**EXERCISE**. In the data that follows, find the line with "山頂はほぼ終日ガスの中(涙)．"; transcribe it, every later line up to the one with "何も見えないのですが…", and that line as well, exactly and with no others.

**EXERCISE INPUT**.

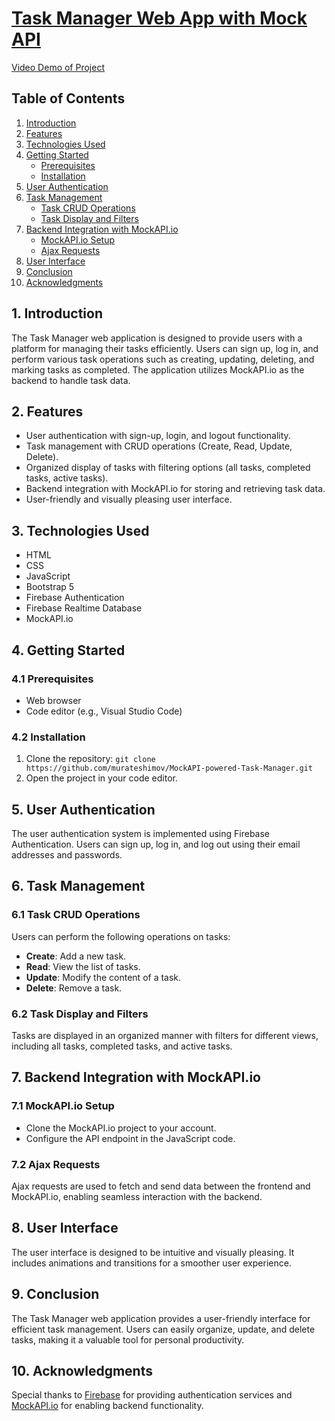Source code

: # [Task Manager Web App with Mock API](https://murateshimov.github.io/MockAPI-powered-Task-Manager/index.html)


[Video Demo of Project](https://www.youtube.com/watch?v=rvvD8n76M7M)

## Table of Contents
1. [Introduction](#introduction)
2. [Features](#features)
3. [Technologies Used](#technologies-used)
4. [Getting Started](#getting-started)
   - [Prerequisites](#prerequisites)
   - [Installation](#installation)
5. [User Authentication](#user-authentication)
6. [Task Management](#task-management)
   - [Task CRUD Operations](#task-crud-operations)
   - [Task Display and Filters](#task-display-and-filters)
7. [Backend Integration with MockAPI.io](#backend-integration-with-mockapiio)
   - [MockAPI.io Setup](#mockapiio-setup)
   - [Ajax Requests](#ajax-requests)
8. [User Interface](#user-interface)
9. [Conclusion](#conclusion)
10. [Acknowledgments](#acknowledgments)

## 1. Introduction
The Task Manager web application is designed to provide users with a platform for managing their tasks efficiently. Users can sign up, log in, and perform various task operations such as creating, updating, deleting, and marking tasks as completed. The application utilizes MockAPI.io as the backend to handle task data.

## 2. Features
- User authentication with sign-up, login, and logout functionality.
- Task management with CRUD operations (Create, Read, Update, Delete).
- Organized display of tasks with filtering options (all tasks, completed tasks, active tasks).
- Backend integration with MockAPI.io for storing and retrieving task data.
- User-friendly and visually pleasing user interface.

## 3. Technologies Used
- HTML 
- CSS
- JavaScript
- Bootstrap 5
- Firebase Authentication
- Firebase Realtime Database
- MockAPI.io

## 4. Getting Started

### 4.1 Prerequisites
- Web browser
- Code editor (e.g., Visual Studio Code)

### 4.2 Installation
1. Clone the repository: `git clone https://github.com/murateshimov/MockAPI-powered-Task-Manager.git`
2. Open the project in your code editor.

## 5. User Authentication
The user authentication system is implemented using Firebase Authentication. Users can sign up, log in, and log out using their email addresses and passwords.

## 6. Task Management

### 6.1 Task CRUD Operations
Users can perform the following operations on tasks:
- **Create**: Add a new task.
- **Read**: View the list of tasks.
- **Update**: Modify the content of a task.
- **Delete**: Remove a task.

### 6.2 Task Display and Filters
Tasks are displayed in an organized manner with filters for different views, including all tasks, completed tasks, and active tasks.

## 7. Backend Integration with MockAPI.io

### 7.1 MockAPI.io Setup
- Clone the MockAPI.io project to your account.
- Configure the API endpoint in the JavaScript code.

### 7.2 Ajax Requests
Ajax requests are used to fetch and send data between the frontend and MockAPI.io, enabling seamless interaction with the backend.

## 8. User Interface
The user interface is designed to be intuitive and visually pleasing. It includes animations and transitions for a smoother user experience.

## 9. Conclusion
The Task Manager web application provides a user-friendly interface for efficient task management. Users can easily organize, update, and delete tasks, making it a valuable tool for personal productivity.

## 10. Acknowledgments
Special thanks to [Firebase](https://firebase.google.com/) for providing authentication services and [MockAPI.io](https://www.mockapi.io/) for enabling backend functionality.
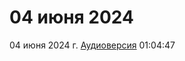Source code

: # 04 июня 2024

04 июня 2024 г. [Аудиоверсия](https://www.youtube.com/watch?v=_CFswWEGnts) 01:04:47
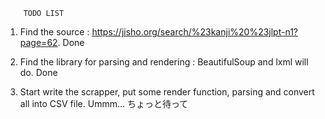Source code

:         TODO LIST

1. Find the source : https://jisho.org/search/%23kanji%20%23jlpt-n1?page=62. Done

2. Find the library for parsing and rendering : BeautifulSoup and lxml will do. Done

3. Start write the scrapper, put some render function, parsing and convert all into CSV file. Ummm... ちょっと待って


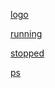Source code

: [logo](http://www.shejiye.com/index.php?m=content&c=index&a=show&catid=22&id=114560)

[running](http://www.shejiye.com/index.php?m=content&c=index&a=show&catid=22&id=144687)

[stopped](http://www.shejiye.com/index.php?m=content&c=index&a=show&catid=22&id=147842)

[ps](https://www.uupoop.com/)
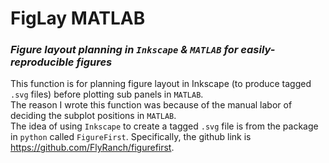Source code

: # FigLay MATLAB
### *Figure layout planning in `Inkscape` & `MATLAB` for easily-reproducible figures*  
This function is for planning figure layout in Inkscape (to produce tagged `.svg` files) before plotting sub panels in `MATLAB`.   
The reason I wrote this function was because of the manual labor of deciding the subplot positions in `MATLAB`.  
The idea of using `Inkscape` to create a tagged `.svg` file is from the package in `python` called `FigureFirst`. Specifically, the github link is https://github.com/FlyRanch/figurefirst.
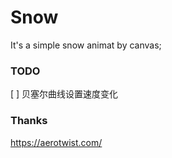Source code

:# Snow
It's a simple snow animat by canvas;

### TODO

[ ] 贝塞尔曲线设置速度变化

### Thanks
https://aerotwist.com/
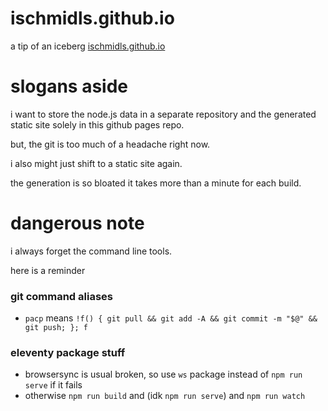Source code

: # ischmidls.github.io
a tip of an iceberg
[ischmidls.github.io](https://ischmidls.github.io)

# slogans aside

i want to store the node.js data in a separate repository and the generated static site solely in this github pages repo.

but, the git is too much of a headache right now.

i also might just shift to a static site again.

the generation is so bloated it takes more than a minute for each build.

# dangerous note

i always forget the command line tools.

here is a reminder

### git command aliases
   - `pacp` means                 `!f() { git pull && git add -A && git commit -m "$@" && git push; }; f`

### eleventy package stuff
  - browsersync is usual broken, so use `ws` package instead of `npm run serve` if it fails
  - otherwise `npm run build` and (idk `npm run serve`) and `npm run watch`
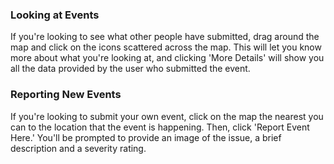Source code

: ### Looking at Events

If you're looking to see what other people have
submitted, drag around the map and click on the icons
scattered across the map. This will let you know more
about what you're looking at, and clicking 'More
Details' will show you all the data provided by the
user who submitted the event.

### Reporting New Events

If you're looking to submit your own event, click on
the map the nearest you can to the location that the
event is happening. Then, click 'Report Event
Here.' You'll be prompted to provide an image of
the issue, a brief description and a severity rating.
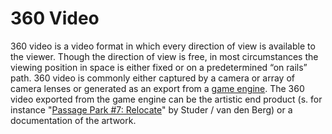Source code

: # 360 Video

360 video is a video format in which every direction of view is available to the viewer. Though the direction of view is free, in most circumstances the viewing position in space is either fixed or on a predetermined “on rails” path. 360 video is commonly either captured by a camera or array of camera lenses or generated as an export from a [game engine](../real-time-3d/#list-of-engines). The 360 video exported from the game engine can be the artistic end product (s. for instance "[Passage Park #7: Relocate](../../case-studies/list-of-immersive-media-artworks.md)" by Studer / van den Berg) or a documentation of the artwork.&#x20;
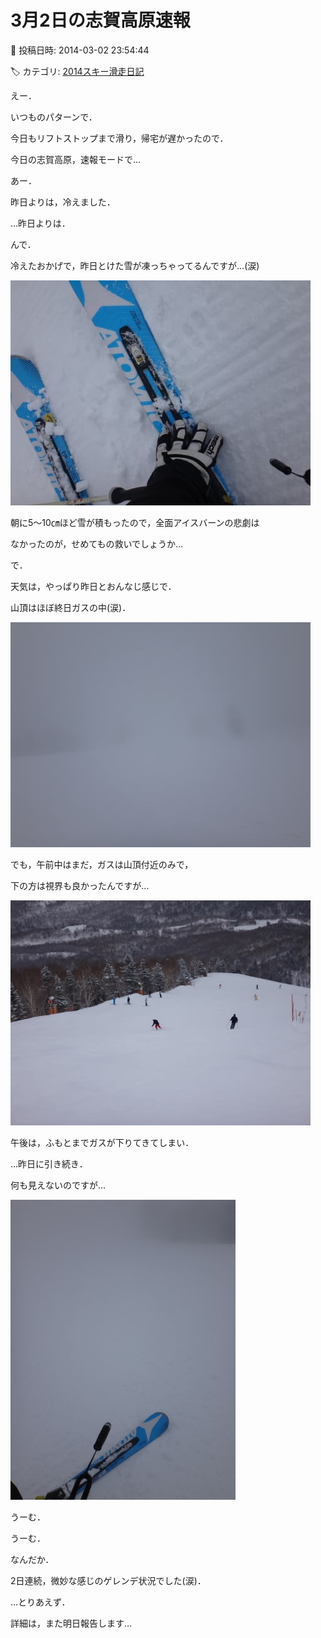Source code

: # 3月2日の志賀高原速報

📅 投稿日時: 2014-03-02 23:54:44

🏷️ カテゴリ: [2014スキー滑走日記](c992167609b6415052179ee69ea1ea7d8.md)

えー．


いつものパターンで．





今日もリフトストップまで滑り，帰宅が遅かったので．


今日の志賀高原，速報モードで…





あー．


昨日よりは，冷えました．


…昨日よりは．


んで．


冷えたおかげで，昨日とけた雪が凍っちゃってるんですが…(涙)




![571dec09f235f1449953f98e02ba2809.jpg](images/571dec09f235f1449953f98e02ba2809.jpg)




朝に5～10㎝ほど雪が積もったので，全面アイスバーンの悲劇は


なかったのが，せめてもの救いでしょうか…





で．


天気は，やっぱり昨日とおんなじ感じで．


山頂はほぼ終日ガスの中(涙)．




![695fe12d5007cbd1ebf989b58fbffcb3.jpg](images/695fe12d5007cbd1ebf989b58fbffcb3.jpg)







でも，午前中はまだ，ガスは山頂付近のみで，


下の方は視界も良かったんですが…




![1c183eaef86c04a35f35e0a709ccd4d6.jpg](images/1c183eaef86c04a35f35e0a709ccd4d6.jpg)







午後は，ふもとまでガスが下りてきてしまい．


…昨日に引き続き．


何も見えないのですが…




![f4e7032e13b3225ed8ff271e8c072344.jpg](images/f4e7032e13b3225ed8ff271e8c072344.jpg)







うーむ．


うーむ．


なんだか．


2日連続，微妙な感じのゲレンデ状況でした(涙)．





…とりあえず．


詳細は，また明日報告します…
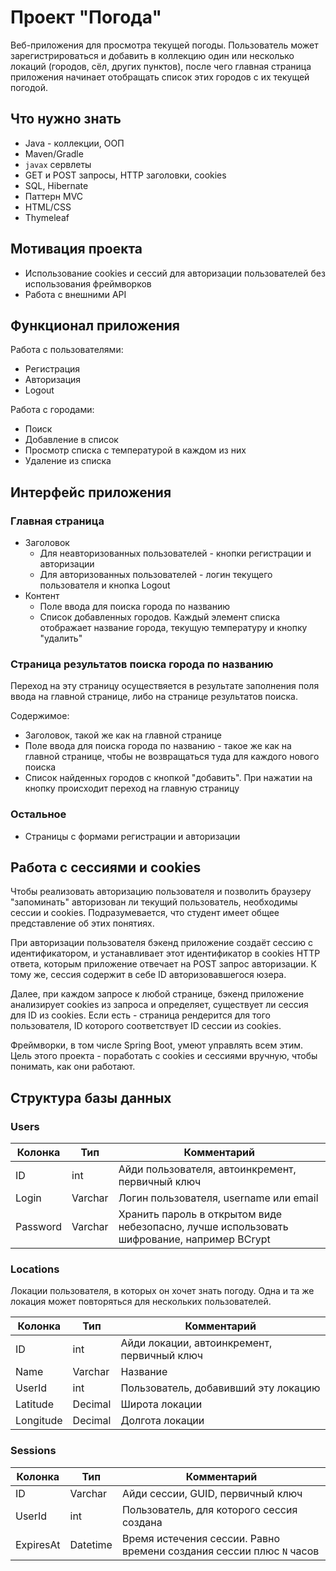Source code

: # Проект "Погода"

Веб-приложения для просмотра текущей погоды. Пользователь может зарегистрироваться и добавить в коллекцию один или несколько локаций (городов, сёл, других пунктов), после чего главная страница приложения начинает отобращать список этих городов с их текущей погодой.

## Что нужно знать

- Java - коллекции, ООП
- Maven/Gradle
- `javax` сервлеты
- GET и POST запросы, HTTP заголовки, cookies
- SQL, Hibernate
- Паттерн MVC
- HTML/CSS
- Thymeleaf

## Мотивация проекта

- Использование cookies и сессий для авторизации пользователей без использования фреймворков
- Работа с внешними API

## Функционал приложения

Работа с пользователями:
- Регистрация
- Авторизация
- Logout

Работа с городами:
- Поиск
- Добавление в список
- Просмотр списка с температурой в каждом из них
- Удаление из списка

## Интерфейс приложения

### Главная страница

- Заголовок
    - Для неавторизованных пользователей - кнопки регистрации и авторизации
    - Для авторизованных пользователей - логин текущего пользователя и кнопка Logout
- Контент
    - Поле ввода для поиска города по названию
    - Список добавленных городов. Каждый элемент списка отображает название города, текущую температуру и кнопку "удалить"

### Страница результатов поиска города по названию

Переход на эту страницу осуществяется в результате заполнения поля ввода на главной странице, либо на странице результатов поиска.

Содержимое:
- Заголовок, такой же как на главной странице
- Поле ввода для поиска города по названию - такое же как на главной странице, чтобы не возвращаться туда для каждого нового поиска
- Список найденных городов с кнопкой "добавить". При нажатии на кнопку происходит переход на главную страницу

### Остальное

- Страницы с формами регистрации и авторизации

## Работа с сессиями и cookies

Чтобы реализовать авторизацию пользователя и позволить браузеру "запоминать" авторизован ли текущий пользователь, необходимы сессии и cookies. Подразумевается, что студент имеет общее представление об этих понятиях.

При авторизации пользователя бэкенд приложение создаёт сессию с идентификатором, и устанавливает этот идентификатор в cookies HTTP ответа, которым приложение отвечает на POST запрос авторизации. К тому же, сессия содержит в себе ID авторизовавшегося юзера.

Далее, при каждом запросе к любой странице, бэкенд приложение анализирует cookies из запроса и определяет, существует ли сессия для ID из cookies. Если есть - страница рендерится для того пользователя, ID которого соответствует ID сессии из cookies.

Фреймворки, в том числе Spring Boot, умеют управлять всем этим. Цель этого проекта - поработать с cookies и сессиями вручную, чтобы понимать, как они работают.

## Структура базы данных

### Users

| Колонка | Тип | Комментарий |
| --- | --- | --- |
| ID | int | Айди пользователя, автоинкремент, первичный ключ |
| Login | Varchar | Логин пользователя, username или email |
| Password | Varchar | Хранить пароль в открытом виде небезопасно, лучше использовать шифрование, например BCrypt |

### Locations

Локации пользователя, в которых он хочет знать погоду. Одна и та же локация может повторяться для нескольких пользователей.

| Колонка | Тип | Комментарий |
| --- | --- | --- |
| ID | int | Айди локации, автоинкремент, первичный ключ |
| Name | Varchar | Название |
| UserId | int | Пользователь, добавивший эту локацию |
| Latitude | Decimal | Широта локации |
| Longitude | Decimal | Долгота локации |

### Sessions

| Колонка | Тип | Комментарий |
| --- | --- | --- |
| ID | Varchar | Айди сессии, GUID, первичный ключ |
| UserId | int | Пользователь, для которого сессия создана |
| ExpiresAt | Datetime | Время истечения сессии. Равно времени создания сессии плюс `N` часов |

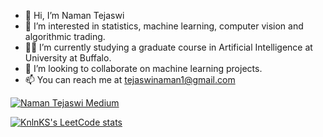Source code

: - 👋 Hi, I’m Naman Tejaswi
- 👀 I’m interested in statistics, machine learning, computer vision and algorithmic trading. 
- 👨‍🎓 I’m currently studying a graduate course in Artificial Intelligence at University at Buffalo.
- 💞️ I’m looking to collaborate on machine learning projects.
- 📫 You can reach me at tejaswinaman1@gmail.com 


[![Naman Tejaswi Medium](https://mediumblog-cards.vercel.app/getMediumBlogs?username=NamanTejaswi_13843)](https://medium.com/@NamanTejaswi_13843)

[![KnlnKS's LeetCode stats](https://leetcode-stats-six.vercel.app/?username=namantejaswi)](https://github.com/namantejaswi/leetcode-stats)

<!--[![Naman's GitHub stats](https://github-readme-stats.vercel.app/api?username=namantejaswi&theme=algolia)]

<!--[![Top Languages used](https://github-readme-stats.vercel.app/api/top-langs/?username=namantejaswi)]-->

<!---
namantejaswi/namantejaswi is a ✨ special ✨ repository because its `README.md` (this file) appears on your GitHub profile.
You can click the Preview link to take a look at your changes.
--->

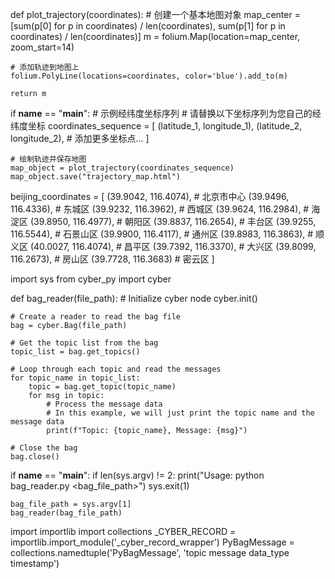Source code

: def plot_trajectory(coordinates):
    # 创建一个基本地图对象
    map_center = [sum(p[0] for p in coordinates) / len(coordinates), 
                  sum(p[1] for p in coordinates) / len(coordinates)]
    m = folium.Map(location=map_center, zoom_start=14)

    # 添加轨迹到地图上
    folium.PolyLine(locations=coordinates, color='blue').add_to(m)

    return m

if __name__ == "__main__":
    # 示例经纬度坐标序列
    # 请替换以下坐标序列为您自己的经纬度坐标
    coordinates_sequence = [
        (latitude_1, longitude_1),
        (latitude_2, longitude_2),
        # 添加更多坐标点...
    ]

    # 绘制轨迹并保存地图
    map_object = plot_trajectory(coordinates_sequence)
    map_object.save("trajectory_map.html")


beijing_coordinates = [
    (39.9042, 116.4074),  # 北京市中心
    (39.9496, 116.4336),  # 东城区
    (39.9232, 116.3962),  # 西城区
    (39.9624, 116.2984),  # 海淀区
    (39.8950, 116.4977),  # 朝阳区
    (39.8837, 116.2654),  # 丰台区
    (39.9255, 116.5544),  # 石景山区
    (39.9900, 116.4117),  # 通州区
    (39.8983, 116.3863),  # 顺义区
    (40.0027, 116.4074),  # 昌平区
    (39.7392, 116.3370),  # 大兴区
    (39.8099, 116.2673),  # 房山区
    (39.7728, 116.3683)   # 密云区
]


import sys
from cyber_py import cyber

def bag_reader(file_path):
    # Initialize cyber node
    cyber.init()

    # Create a reader to read the bag file
    bag = cyber.Bag(file_path)

    # Get the topic list from the bag
    topic_list = bag.get_topics()

    # Loop through each topic and read the messages
    for topic_name in topic_list:
        topic = bag.get_topic(topic_name)
        for msg in topic:
            # Process the message data
            # In this example, we will just print the topic name and the message data
            print(f"Topic: {topic_name}, Message: {msg}")

    # Close the bag
    bag.close()

if __name__ == "__main__":
    if len(sys.argv) != 2:
        print("Usage: python bag_reader.py <bag_file_path>")
        sys.exit(1)

    bag_file_path = sys.argv[1]
    bag_reader(bag_file_path)

    
import importlib
import collections
_CYBER_RECORD = importlib.import_module('_cyber_record_wrapper')
PyBagMessage = collections.namedtuple('PyBagMessage',
                                      'topic message data_type timestamp')
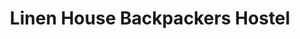 ---
title: "Linen House Backpackers Hostel"
address: "18, Kent St, Belfast, Co. Antrim BT1 2JA"
tel: "028 9058 6400"
county: "Antrim"
category: "Hostels"
type: "Content"
lat: "54.603003"
lng: "-5.93221"
---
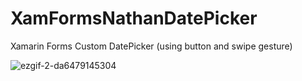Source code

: # XamFormsNathanDatePicker
Xamarin Forms Custom DatePicker (using button and swipe gesture)

![ezgif-2-da6479145304](https://user-images.githubusercontent.com/37360089/108320561-510b5700-7206-11eb-91ae-ddc609bbd847.gif)
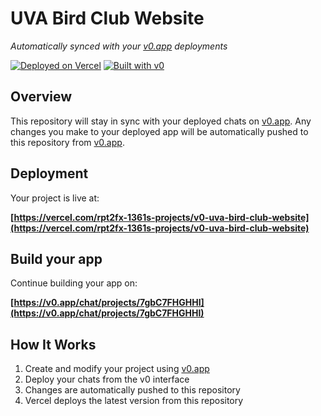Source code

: # UVA Bird Club Website

*Automatically synced with your [v0.app](https://v0.app) deployments*

[![Deployed on Vercel](https://img.shields.io/badge/Deployed%20on-Vercel-black?style=for-the-badge&logo=vercel)](https://vercel.com/rpt2fx-1361s-projects/v0-uva-bird-club-website)
[![Built with v0](https://img.shields.io/badge/Built%20with-v0.app-black?style=for-the-badge)](https://v0.app/chat/projects/7gbC7FHGHHI)

## Overview

This repository will stay in sync with your deployed chats on [v0.app](https://v0.app).
Any changes you make to your deployed app will be automatically pushed to this repository from [v0.app](https://v0.app).

## Deployment

Your project is live at:

**[https://vercel.com/rpt2fx-1361s-projects/v0-uva-bird-club-website](https://vercel.com/rpt2fx-1361s-projects/v0-uva-bird-club-website)**

## Build your app

Continue building your app on:

**[https://v0.app/chat/projects/7gbC7FHGHHI](https://v0.app/chat/projects/7gbC7FHGHHI)**

## How It Works

1. Create and modify your project using [v0.app](https://v0.app)
2. Deploy your chats from the v0 interface
3. Changes are automatically pushed to this repository
4. Vercel deploys the latest version from this repository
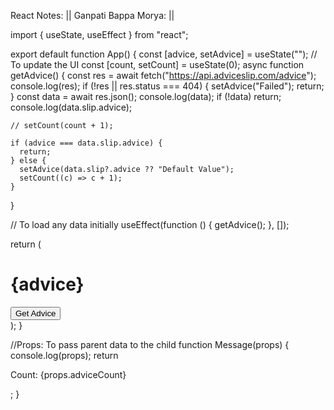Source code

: React Notes:
|| Ganpati Bappa Morya: ||

import { useState, useEffect } from "react";

export default function App() {
const [advice, setAdvice] = useState(""); // To update the UI
const [count, setCount] = useState(0);
async function getAdvice() {
const res = await fetch("https://api.adviceslip.com/advice");
console.log(res);
if (!res || res.status === 404) {
setAdvice("Failed");
return;
}
const data = await res.json();
console.log(data);
if (!data) return;
console.log(data.slip.advice);

    // setCount(count + 1);

    if (advice === data.slip.advice) {
      return;
    } else {
      setAdvice(data.slip?.advice ?? "Default Value");
      setCount((c) => c + 1);
    }

}

// To load any data initially
useEffect(function () {
getAdvice();
}, []);

return (
<div>
<h1>{advice}</h1>
<button onClick={getAdvice}>Get Advice</button>
<Message adviceCount={count} default="Default Value" />
</div>
);
}

//Props: To pass parent data to the child
function Message(props) {
console.log(props);
return <p>Count: {props.adviceCount}</p>;
}
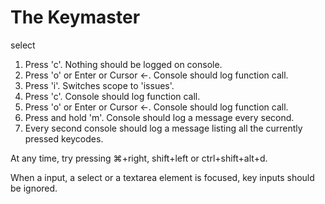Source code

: The Keymaster
=============

select

1.  Press 'c'. Nothing should be logged on console.
2.  Press 'o' or Enter or Cursor ←. Console should log function call.
3.  Press 'i'. Switches scope to 'issues'.
4.  Press 'c'. Console should log function call.
5.  Press 'o' or Enter or Cursor ←. Console should log function call.
6.  Press and hold 'm'. Console should log a message every second.
7.  Every second console should log a message listing all the currently pressed keycodes.

At any time, try pressing ⌘+right, shift+left or ctrl+shift+alt+d.

When a input, a select or a textarea element is focused, key inputs should be ignored.
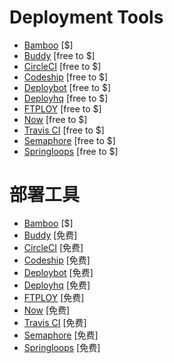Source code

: # Deployment Tools 

* [Bamboo](https://www.atlassian.com/software/bamboo/) [$]
* [Buddy](https://buddy.works/) [free to $]
* [CircleCI](https://circleci.com/) [free to $]
* [Codeship](https://codeship.com/) [free to $]
* [Deploybot](https://deploybot.com/) [free to $]
* [Deployhq](https://www.deployhq.com/) [free to $]
* [FTPLOY](http://ftploy.com/) [free to $]
* [Now](https://zeit.co/now) [free to $]
* [Travis CI](http://docs.travis-ci.com/) [free to $]
* [Semaphore](https://semaphoreci.com/) [free to $]
* [Springloops](http://www.springloops.io/) [free to $]

# 部署工具

* [Bamboo](https://www.atlassian.com/software/bamboo/) [$]
* [Buddy](https://buddy.works/) [免费]
* [CircleCI](https://circleci.com/) [免费]
* [Codeship](https://codeship.com/) [免费]
* [Deploybot](https://deploybot.com/) [免费]
* [Deployhq](https://www.deployhq.com/) [免费]
* [FTPLOY](http://ftploy.com/) [免费]
* [Now](https://zeit.co/now) [免费]
* [Travis CI](http://docs.travis-ci.com/) [免费]
* [Semaphore](https://semaphoreci.com/) [免费]
* [Springloops](http://www.springloops.io/) [免费]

**RESPONSE BOX**.
山頂はほぼ終日ガスの中(涙)．




![695fe12d5007cbd1ebf989b58fbffcb3.jpg](images/695fe12d5007cbd1ebf989b58fbffcb3.jpg)







でも，午前中はまだ，ガスは山頂付近のみで，


下の方は視界も良かったんですが…




![1c183eaef86c04a35f35e0a709ccd4d6.jpg](images/1c183eaef86c04a35f35e0a709ccd4d6.jpg)







午後は，ふもとまでガスが下りてきてしまい．


…昨日に引き続き．


何も見えないのですが…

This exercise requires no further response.